Answering this question using hypothesis tests like KS or Shapiro-Wilk is pointless. These tests compare the data to the model and give you a p-value that measures the statistical incompatibility of the data with the model. This is a function of (also) the sample size, and like any other hypothesis test it does not(!) answer the question whether or not the tested hypothesis is true but rather if the information provided by the data (what increases with the sample size) is sufficient to reject the tested hypothesis. So there are two possible results from such a test, and both are useless: (i) the test is not significant: the test was not sufficiently powered to reject the hypothesis and you still don't know if the distribution assumption is reasonable because the test might not have been able to detect relevant kinds of incompatibilities; (ii) the test is significant: the test was sufficiently powered to reject the hypothesis and you still don't know if the distribution assumption is reasonable because the detected kinds or severity of incompatibilities may not be relevant. In either case the conclusion is: you don't know. So doing such a test is pointless.
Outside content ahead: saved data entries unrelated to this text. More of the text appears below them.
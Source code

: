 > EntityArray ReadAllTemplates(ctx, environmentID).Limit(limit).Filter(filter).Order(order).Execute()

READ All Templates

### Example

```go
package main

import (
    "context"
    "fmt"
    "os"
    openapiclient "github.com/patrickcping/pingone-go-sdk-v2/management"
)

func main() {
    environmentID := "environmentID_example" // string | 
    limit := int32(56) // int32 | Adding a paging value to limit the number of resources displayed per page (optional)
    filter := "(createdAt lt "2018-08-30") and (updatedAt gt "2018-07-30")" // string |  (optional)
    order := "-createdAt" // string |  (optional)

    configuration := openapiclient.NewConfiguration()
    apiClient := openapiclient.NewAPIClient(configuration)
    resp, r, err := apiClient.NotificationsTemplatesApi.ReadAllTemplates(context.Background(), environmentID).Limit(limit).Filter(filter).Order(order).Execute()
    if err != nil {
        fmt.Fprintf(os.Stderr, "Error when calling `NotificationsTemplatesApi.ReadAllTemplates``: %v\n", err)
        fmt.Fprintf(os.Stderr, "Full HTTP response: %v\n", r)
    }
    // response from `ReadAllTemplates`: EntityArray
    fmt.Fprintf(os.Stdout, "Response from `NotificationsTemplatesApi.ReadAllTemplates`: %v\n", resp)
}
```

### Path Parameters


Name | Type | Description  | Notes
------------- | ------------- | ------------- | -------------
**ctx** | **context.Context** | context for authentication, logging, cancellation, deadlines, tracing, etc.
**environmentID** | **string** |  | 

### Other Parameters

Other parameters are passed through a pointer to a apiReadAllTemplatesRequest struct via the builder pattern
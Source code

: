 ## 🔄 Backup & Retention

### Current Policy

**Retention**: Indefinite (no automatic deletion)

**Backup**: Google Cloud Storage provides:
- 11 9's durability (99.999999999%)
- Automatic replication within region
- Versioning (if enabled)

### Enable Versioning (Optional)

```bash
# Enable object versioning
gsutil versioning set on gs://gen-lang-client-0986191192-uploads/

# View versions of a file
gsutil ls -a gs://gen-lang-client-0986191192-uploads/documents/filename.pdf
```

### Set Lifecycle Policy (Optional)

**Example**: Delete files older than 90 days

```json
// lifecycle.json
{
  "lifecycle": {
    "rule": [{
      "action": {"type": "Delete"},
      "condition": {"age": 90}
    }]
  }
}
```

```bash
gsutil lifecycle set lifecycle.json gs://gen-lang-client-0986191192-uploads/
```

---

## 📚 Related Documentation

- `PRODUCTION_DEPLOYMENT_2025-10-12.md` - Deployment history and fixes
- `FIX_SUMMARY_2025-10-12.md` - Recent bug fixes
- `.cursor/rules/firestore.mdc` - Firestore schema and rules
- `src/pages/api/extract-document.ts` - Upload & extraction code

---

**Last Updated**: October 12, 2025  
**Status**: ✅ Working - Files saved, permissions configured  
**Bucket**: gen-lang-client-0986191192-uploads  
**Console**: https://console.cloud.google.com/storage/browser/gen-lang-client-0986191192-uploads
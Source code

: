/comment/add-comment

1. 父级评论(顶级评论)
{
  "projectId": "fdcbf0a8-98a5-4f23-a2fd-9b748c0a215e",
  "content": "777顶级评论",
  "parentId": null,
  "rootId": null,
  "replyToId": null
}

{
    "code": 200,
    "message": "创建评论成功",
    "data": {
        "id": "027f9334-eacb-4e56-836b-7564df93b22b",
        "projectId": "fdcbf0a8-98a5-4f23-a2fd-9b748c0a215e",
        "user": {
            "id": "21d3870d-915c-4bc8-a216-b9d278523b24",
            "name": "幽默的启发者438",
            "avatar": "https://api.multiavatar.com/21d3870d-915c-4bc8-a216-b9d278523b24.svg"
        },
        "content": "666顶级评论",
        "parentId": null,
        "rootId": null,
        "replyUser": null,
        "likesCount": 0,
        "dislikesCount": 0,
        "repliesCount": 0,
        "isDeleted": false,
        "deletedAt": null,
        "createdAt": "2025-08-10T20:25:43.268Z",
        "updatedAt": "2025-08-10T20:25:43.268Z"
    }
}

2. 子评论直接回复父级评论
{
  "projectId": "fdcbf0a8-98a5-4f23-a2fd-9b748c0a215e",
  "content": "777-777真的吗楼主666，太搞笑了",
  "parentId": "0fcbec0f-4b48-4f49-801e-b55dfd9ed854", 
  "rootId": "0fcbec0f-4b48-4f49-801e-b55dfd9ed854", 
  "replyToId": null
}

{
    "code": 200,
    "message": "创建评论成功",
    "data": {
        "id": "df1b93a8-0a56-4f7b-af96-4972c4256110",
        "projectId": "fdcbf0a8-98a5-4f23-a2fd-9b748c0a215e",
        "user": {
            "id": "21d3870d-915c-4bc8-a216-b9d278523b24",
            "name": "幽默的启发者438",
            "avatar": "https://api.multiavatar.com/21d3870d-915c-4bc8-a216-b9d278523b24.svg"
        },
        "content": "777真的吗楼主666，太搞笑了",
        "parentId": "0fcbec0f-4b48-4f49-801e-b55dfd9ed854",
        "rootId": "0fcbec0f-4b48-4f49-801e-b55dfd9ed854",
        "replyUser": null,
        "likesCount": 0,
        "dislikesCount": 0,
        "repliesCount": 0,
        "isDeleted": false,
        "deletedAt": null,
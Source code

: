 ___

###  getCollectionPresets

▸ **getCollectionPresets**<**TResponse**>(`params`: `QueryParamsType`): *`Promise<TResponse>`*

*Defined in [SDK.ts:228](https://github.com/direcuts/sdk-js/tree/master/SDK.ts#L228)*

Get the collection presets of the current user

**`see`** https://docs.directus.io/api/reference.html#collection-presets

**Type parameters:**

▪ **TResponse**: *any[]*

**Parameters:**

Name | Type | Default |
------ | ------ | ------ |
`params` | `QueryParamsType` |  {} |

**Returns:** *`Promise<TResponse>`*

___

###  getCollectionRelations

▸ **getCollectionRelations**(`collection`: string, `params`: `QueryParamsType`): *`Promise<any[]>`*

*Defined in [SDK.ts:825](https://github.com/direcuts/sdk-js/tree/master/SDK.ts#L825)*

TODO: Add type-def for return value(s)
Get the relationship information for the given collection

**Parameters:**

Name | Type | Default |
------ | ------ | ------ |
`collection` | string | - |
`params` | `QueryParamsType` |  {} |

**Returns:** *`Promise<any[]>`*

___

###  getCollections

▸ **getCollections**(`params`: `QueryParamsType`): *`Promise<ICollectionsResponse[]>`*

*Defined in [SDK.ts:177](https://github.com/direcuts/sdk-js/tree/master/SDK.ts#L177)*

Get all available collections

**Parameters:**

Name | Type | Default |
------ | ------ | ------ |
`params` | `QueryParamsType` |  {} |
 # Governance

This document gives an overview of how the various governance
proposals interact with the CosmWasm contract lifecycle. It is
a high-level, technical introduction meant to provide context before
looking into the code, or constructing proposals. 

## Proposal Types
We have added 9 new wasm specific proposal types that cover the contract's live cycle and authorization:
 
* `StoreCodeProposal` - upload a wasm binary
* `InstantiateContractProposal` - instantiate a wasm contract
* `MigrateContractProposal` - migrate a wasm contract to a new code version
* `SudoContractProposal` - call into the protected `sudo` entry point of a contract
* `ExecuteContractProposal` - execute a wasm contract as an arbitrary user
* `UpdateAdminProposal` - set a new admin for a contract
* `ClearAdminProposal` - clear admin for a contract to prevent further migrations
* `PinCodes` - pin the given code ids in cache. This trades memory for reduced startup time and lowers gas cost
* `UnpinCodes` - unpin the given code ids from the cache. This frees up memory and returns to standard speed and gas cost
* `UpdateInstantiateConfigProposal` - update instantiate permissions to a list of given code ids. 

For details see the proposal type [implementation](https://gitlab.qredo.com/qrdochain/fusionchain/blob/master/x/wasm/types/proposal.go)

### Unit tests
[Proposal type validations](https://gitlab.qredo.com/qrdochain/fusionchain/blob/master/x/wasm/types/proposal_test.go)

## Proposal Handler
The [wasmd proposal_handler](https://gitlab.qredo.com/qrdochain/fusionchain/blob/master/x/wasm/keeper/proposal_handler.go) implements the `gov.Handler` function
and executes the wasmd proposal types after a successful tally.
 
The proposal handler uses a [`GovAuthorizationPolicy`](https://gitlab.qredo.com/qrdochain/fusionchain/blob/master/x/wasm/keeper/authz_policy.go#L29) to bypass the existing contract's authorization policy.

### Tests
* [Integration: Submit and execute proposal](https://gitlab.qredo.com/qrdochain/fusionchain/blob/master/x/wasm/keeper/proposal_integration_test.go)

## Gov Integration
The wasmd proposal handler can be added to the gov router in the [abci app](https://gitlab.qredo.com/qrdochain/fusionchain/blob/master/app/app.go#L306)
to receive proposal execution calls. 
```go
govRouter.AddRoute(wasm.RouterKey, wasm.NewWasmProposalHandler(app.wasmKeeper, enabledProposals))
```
If the distributional assumption makes sense follows solely from your understanding of the data-generating process (what is measured, how is it measured). If this understanding leads you to the belief that the normal distribution would be a reasonably good model, you may still confirm this by looking at some diagnostic plots (e.g. normal-Q-Q). If you see a striking pattern there you should rethink your assumptions. This is of course also a kind of a "test of normal distribution", but based on common sense and understanding and not on trying to reject a statistical hypothesis.